Bresson’s 1974 film is now available on DVD in the US from New Yorker Video. This is a difficult and powerful film. Visually, he tends to use tightly framed close ups: a joust is portrayed with shots of banners and the galloping horses’ feet. Similar scenes are repeated. Key events are often unshown, and revealed only through their aftermath or portents.
Like Kubrick’s 2001, it can be a baffling and frustrating experience if you don’t already know the story, and his style may not be to everyone’s taste. The Death of King Arthur (La Mort le Roi Artu) seems to have been Bresson’s starting point: if you’ve read that the narrative of the film is quite clear. However, I think the ellipses are deliberate. Real human beings don’t know where they fit into a neat narrative: the characters in the film are confused and doubtful, riding through dark woods, ignorant of their fate, looking for portents.

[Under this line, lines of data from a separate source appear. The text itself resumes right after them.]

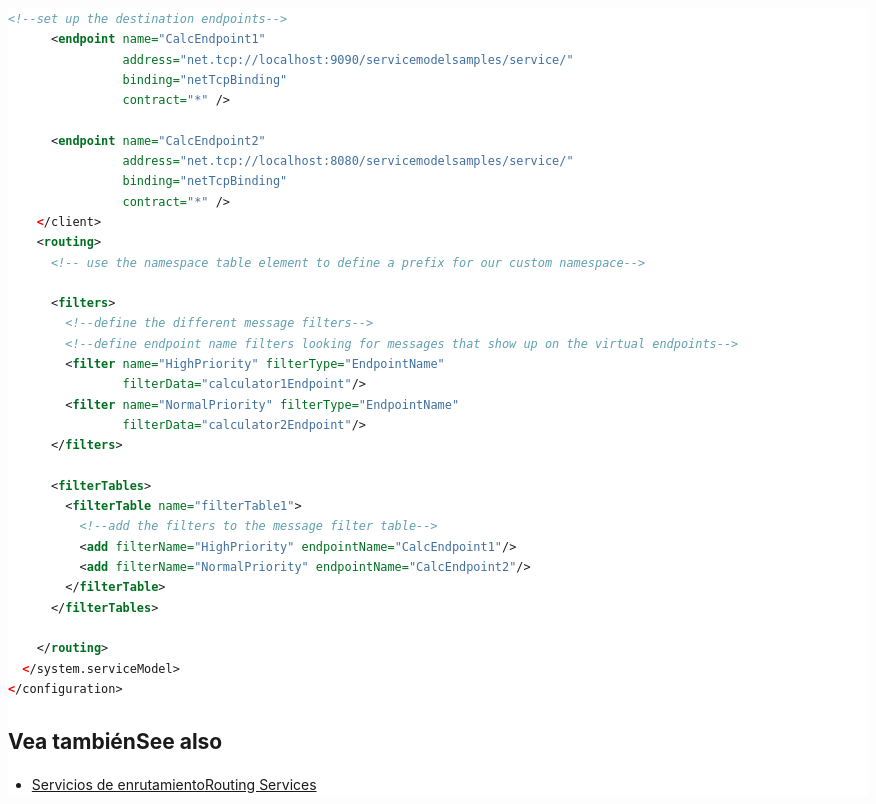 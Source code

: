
 ```xml  
<!--set up the destination endpoints-->  
      <endpoint name="CalcEndpoint1"  
                address="net.tcp://localhost:9090/servicemodelsamples/service/"  
                binding="netTcpBinding"  
                contract="*" />  
  
      <endpoint name="CalcEndpoint2"  
                address="net.tcp://localhost:8080/servicemodelsamples/service/"  
                binding="netTcpBinding"  
                contract="*" />  
    </client>  
    <routing>  
      <!-- use the namespace table element to define a prefix for our custom namespace-->  
  
      <filters>  
        <!--define the different message filters-->  
        <!--define endpoint name filters looking for messages that show up on the virtual endpoints-->  
        <filter name="HighPriority" filterType="EndpointName"  
                filterData="calculator1Endpoint"/>  
        <filter name="NormalPriority" filterType="EndpointName"  
                filterData="calculator2Endpoint"/>  
      </filters>  
  
      <filterTables>  
        <filterTable name="filterTable1">  
          <!--add the filters to the message filter table-->  
          <add filterName="HighPriority" endpointName="CalcEndpoint1"/>  
          <add filterName="NormalPriority" endpointName="CalcEndpoint2"/>  
        </filterTable>  
      </filterTables>  
  
    </routing>  
  </system.serviceModel>  
</configuration>  
```  
  
## <a name="see-also"></a><span data-ttu-id="f22fc-126">Vea también</span><span class="sxs-lookup"><span data-stu-id="f22fc-126">See also</span></span>

- [<span data-ttu-id="f22fc-127">Servicios de enrutamiento</span><span class="sxs-lookup"><span data-stu-id="f22fc-127">Routing Services</span></span>](../samples/routing-services.md)
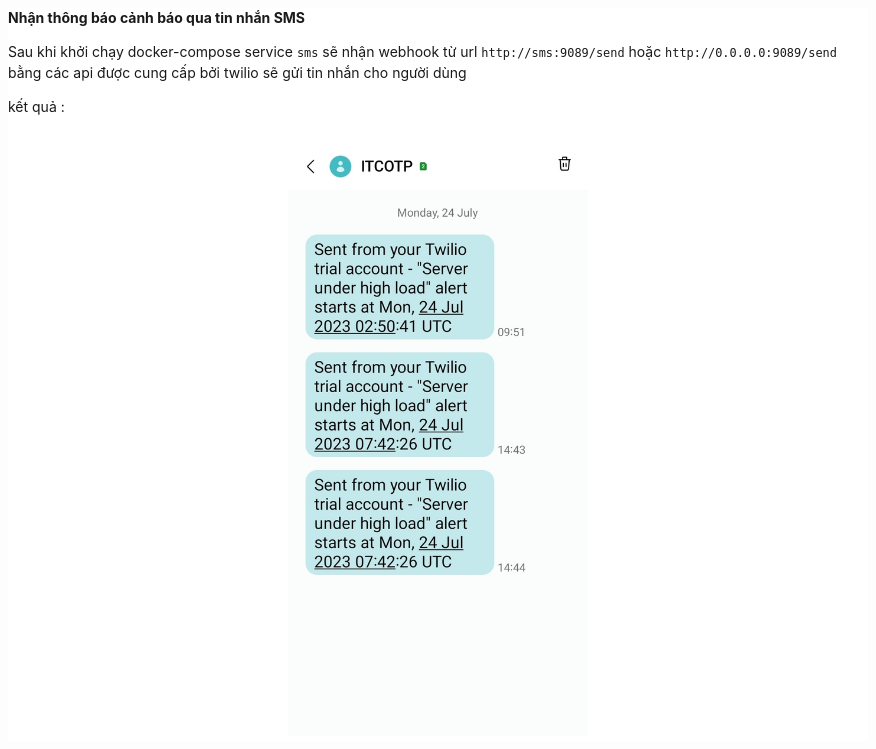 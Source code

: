 **Nhận thông báo cảnh báo qua tin nhắn SMS**

Sau khi khởi chạy docker-compose service ``sms`` sẽ nhận webhook từ url ``http://sms:9089/send`` hoặc ```http://0.0.0.0:9089/send``` bằng các api được cung cấp bởi twilio sẽ gửi tin nhắn cho người dùng 

kết quả : 

<div align="center">
  <img width="300" src="assets/pic_31.jpg">
</div>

The film shows the characters’ belief in the reality of the supernatural world. Early in the film an old woman tells a child: “the person whose footsteps I hear but do not see will die within the year.” We hear horse’s hoofs, and the child looks up to see a knight; Lancelot. Later Lancelot is missing after a tournament. After a storm pieces of his banner lie on the ground before his tent: the other knights immediately conclude he is dead. They are thinking like medieval people, not like moderns in costume.
This ties back to Bresson’s presentation of the story in selective scenes and shots. From rational, non-mystical viewpoint the portents are there as well. Early on we are shown enough of the character of Lancelot, the queen and Mordred, and of the factions and disunity in the court, to infer where the story will end up, just as we can infer from three riderless horses fleeing through a wood that something very unpleasant is happening to some knights further in. But when we see only fragments of the world, it’s easy enough to mistake the signs and portents of our fate: the knights have misread the omen of Lancelot’s banner, and Lancelot misjudges his ability to break off from his relationship with the queen, reconcile with his enemies and surmount his challenges through personal prowess.
Like Malory, the film is rife with anachronism. The body armor generally follows the style of the 16th c., the helmets and crests are roughly those of the 15th c., or 14th c. visors on 15th c. skulls. I suspect that this, like the lack of mail gussets and collars, the mail-fingered gauntlets and the many backless greaves, was forced by budgetary limitations. The decision to dress the non-noble characters like Breton peasants from some time in the past century or so seems deliberate, perhaps to break the story loose from its medieval moorings a bit and emphasize the more universal elements of the tale.
There are some very gory sequences, beginning with the opening scenes in which the Grail Quest has turned into a bloody chevauchee. It’s hard to see them in a quite the same way today: they are far too close to similar sequences in Monty Python and the Holy Grail, released the following year.
This is a film of contradictions: gritty and mystical, in which aspiration struggles with human failing. It’s not so much a revisionist script as a return to the roots of the story: the flawed characters, bickering nobles and bloody combats are not so far from the spirit of the 13th c. romance that inspired it.